### PROBLEM STATEMENT
Copy, from the entries below, each line where the word "frametitle" can be found.

### SUPPLIED INFORMATION

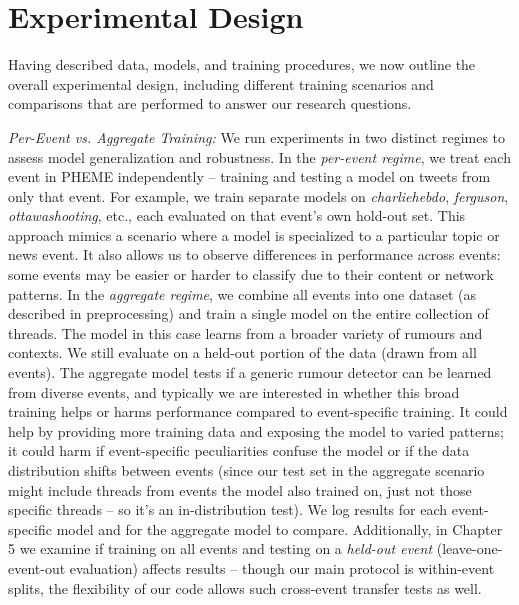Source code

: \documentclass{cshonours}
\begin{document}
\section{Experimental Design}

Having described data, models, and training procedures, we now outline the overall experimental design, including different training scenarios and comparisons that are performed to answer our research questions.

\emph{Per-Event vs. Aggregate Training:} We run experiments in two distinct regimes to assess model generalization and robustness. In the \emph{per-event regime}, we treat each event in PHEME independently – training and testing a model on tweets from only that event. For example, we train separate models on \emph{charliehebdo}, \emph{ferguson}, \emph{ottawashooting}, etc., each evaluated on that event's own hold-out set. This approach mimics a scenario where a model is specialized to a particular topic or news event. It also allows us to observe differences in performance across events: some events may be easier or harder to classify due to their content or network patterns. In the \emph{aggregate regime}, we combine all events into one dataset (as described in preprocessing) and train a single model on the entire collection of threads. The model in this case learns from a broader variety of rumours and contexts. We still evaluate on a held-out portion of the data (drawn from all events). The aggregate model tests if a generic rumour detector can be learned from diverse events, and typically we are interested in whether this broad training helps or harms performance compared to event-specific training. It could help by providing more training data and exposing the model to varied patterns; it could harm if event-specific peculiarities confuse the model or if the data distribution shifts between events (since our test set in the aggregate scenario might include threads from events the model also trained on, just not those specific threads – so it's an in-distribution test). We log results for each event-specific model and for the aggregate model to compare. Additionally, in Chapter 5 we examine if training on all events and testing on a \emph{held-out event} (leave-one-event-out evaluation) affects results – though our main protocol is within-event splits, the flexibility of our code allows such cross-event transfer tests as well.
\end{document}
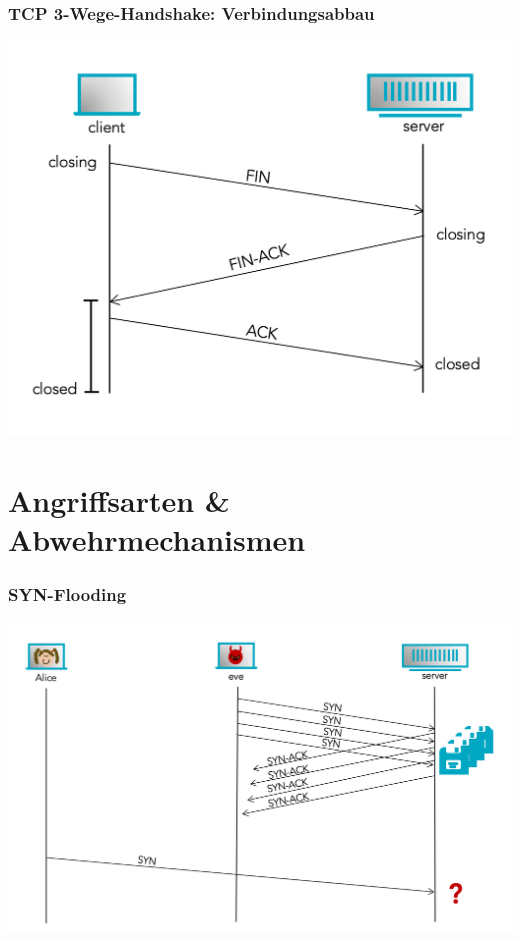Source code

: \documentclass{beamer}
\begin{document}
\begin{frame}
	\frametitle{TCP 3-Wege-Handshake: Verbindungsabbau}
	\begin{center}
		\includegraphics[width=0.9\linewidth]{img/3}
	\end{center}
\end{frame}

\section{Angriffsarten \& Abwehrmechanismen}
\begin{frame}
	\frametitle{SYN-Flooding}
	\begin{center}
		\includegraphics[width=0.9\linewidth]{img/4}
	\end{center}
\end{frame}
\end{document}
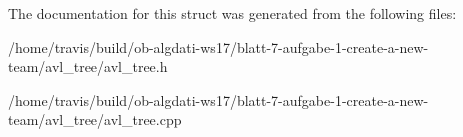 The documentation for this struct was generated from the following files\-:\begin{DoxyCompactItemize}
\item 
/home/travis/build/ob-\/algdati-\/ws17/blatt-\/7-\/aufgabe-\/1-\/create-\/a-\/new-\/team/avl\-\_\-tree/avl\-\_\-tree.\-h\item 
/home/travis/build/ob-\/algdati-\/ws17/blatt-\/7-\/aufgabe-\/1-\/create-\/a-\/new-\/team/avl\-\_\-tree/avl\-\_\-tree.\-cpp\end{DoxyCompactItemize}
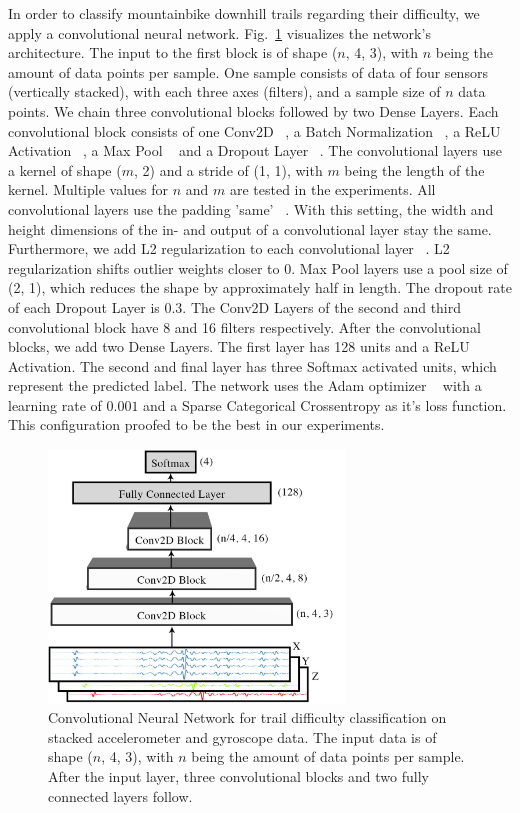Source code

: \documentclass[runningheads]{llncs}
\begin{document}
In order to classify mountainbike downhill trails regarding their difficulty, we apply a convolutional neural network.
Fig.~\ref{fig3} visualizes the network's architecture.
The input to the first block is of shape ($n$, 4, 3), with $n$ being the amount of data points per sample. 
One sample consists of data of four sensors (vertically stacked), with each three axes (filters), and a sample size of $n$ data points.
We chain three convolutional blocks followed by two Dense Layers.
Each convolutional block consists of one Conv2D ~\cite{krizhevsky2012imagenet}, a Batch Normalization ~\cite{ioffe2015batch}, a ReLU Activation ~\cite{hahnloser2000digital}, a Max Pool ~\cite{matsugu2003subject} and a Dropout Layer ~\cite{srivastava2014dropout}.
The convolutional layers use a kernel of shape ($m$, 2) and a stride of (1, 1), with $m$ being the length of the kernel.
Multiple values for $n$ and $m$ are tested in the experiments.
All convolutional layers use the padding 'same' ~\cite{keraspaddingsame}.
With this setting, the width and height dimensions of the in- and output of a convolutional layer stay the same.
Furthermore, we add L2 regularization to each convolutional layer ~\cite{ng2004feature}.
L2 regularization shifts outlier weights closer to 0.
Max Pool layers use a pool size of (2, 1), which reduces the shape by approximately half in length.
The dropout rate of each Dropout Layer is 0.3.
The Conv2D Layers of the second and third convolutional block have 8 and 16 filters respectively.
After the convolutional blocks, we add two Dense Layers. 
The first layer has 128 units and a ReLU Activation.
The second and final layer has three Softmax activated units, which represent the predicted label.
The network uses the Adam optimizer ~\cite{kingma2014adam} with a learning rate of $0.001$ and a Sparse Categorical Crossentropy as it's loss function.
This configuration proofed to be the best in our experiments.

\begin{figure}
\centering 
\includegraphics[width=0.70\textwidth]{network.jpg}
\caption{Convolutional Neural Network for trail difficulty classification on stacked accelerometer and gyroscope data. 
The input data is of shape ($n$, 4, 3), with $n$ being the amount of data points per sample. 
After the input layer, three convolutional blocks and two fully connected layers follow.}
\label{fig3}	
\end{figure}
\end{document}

### EXERCISE SOLUTION
	\frametitle{TCP 3-Wege-Handshake: Verbindungsabbau}
	\frametitle{SYN-Flooding}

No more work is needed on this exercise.